Tuesday, September 3, 2013

Moo


The focus of Hamid Dabashi’s article Masters & Masterpieces of Iranian Cinema hinges upon the idea of the uncanny. In the words of Freud, the uncanny, or Umheimlich, is an “unknown and unfamiliar and yet reveled and uncovered.” (Dabashi, 115) He adapts this concept to Cow and describes “Saedi’s… literary perception of the uncanny, in which the fact and phenomenon of birth and death become interchangeable.” (128) It’s this interchange of opposites that really intrigued me about the essay. So I began to apply this theory to Mehrjui’s film adaptation. Dabashi’s main parallel is between birth and death. The death of Hassan’s cow can be interpreted as a reincarnation of human to animal, much like the theories of Eastern philosophy and religion. I distinctly remember that in the scene when the cow dies there is a jump cut from the face of the cow to a stark white screen, all in silence. This whiteness reminds me of the ‘light at the end of the tunnel’ associated with death. A white screen is a device often used in film, signifying both the loss of consciousness in death and the birth of consciousness when a baby is born, for example. Other applications of the uncanny I noticed within the film include parallels between noise and silence, sanity and insanity, and reality and imagination.
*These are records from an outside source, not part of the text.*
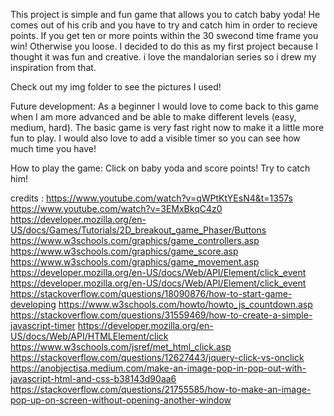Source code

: This project is simple and fun game that allows you to catch baby yoda! He comes out of his crib and you have to try and catch him in order to recieve points. If you get ten or more points within the 30 swecond time frame you win! Otherwise you loose.
I decided to do this as my first project because I thought it was fun and creative. i love the mandalorian series so i drew my inspiration from that.

Check out my img folder to see the pictures I used!

Future development:
As a beginner I would love to come back to this game when I am more advanced and be able to make different levels (easy, medium, hard). The basic game is very fast right now to make it a little more fun to play. I would also love to add a visible timer so you can see how much time you have!

How to play the game:
Click on baby yoda and score points! Try to catch him!





credits :
https://www.youtube.com/watch?v=qWPtKtYEsN4&t=1357s
https://www.youtube.com/watch?v=3EMxBkqC4z0
https://developer.mozilla.org/en-US/docs/Games/Tutorials/2D_breakout_game_Phaser/Buttons
https://www.w3schools.com/graphics/game_controllers.asp
https://www.w3schools.com/graphics/game_score.asp
https://www.w3schools.com/graphics/game_movement.asp
https://developer.mozilla.org/en-US/docs/Web/API/Element/click_event
https://developer.mozilla.org/en-US/docs/Web/API/Element/click_event
https://stackoverflow.com/questions/18090876/how-to-start-game-developing
https://www.w3schools.com/howto/howto_js_countdown.asp
https://stackoverflow.com/questions/31559469/how-to-create-a-simple-javascript-timer
https://developer.mozilla.org/en-US/docs/Web/API/HTMLElement/click
https://www.w3schools.com/jsref/met_html_click.asp
https://stackoverflow.com/questions/12627443/jquery-click-vs-onclick
https://anobjectisa.medium.com/make-an-image-pop-in-pop-out-with-javascript-html-and-css-b38143d90aa6
https://stackoverflow.com/questions/21755585/how-to-make-an-image-pop-up-on-screen-without-opening-another-window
The silence of the death of the cow seems to scream at the viewer as the rest of the film is filled with sounds of bells, singing and crying. Hassan seems insane when he starts living in the cow pen and eats hay, but compared to the lengths at which the villagers go to cover up the cow’s death and their odd custom of tying up people to the tiny tree in the village square and beating and chasing them, he might be seen as sane. Lastly, this village may seem like an ordinary village, however its existence seems surreal when you identify the discrepancies. It’s in the middle of nowhere, completely isolated with no interactions with other people besides the ‘Bolouris’ whom you only see in darkness so their existence is questionable. It may as well be a dream.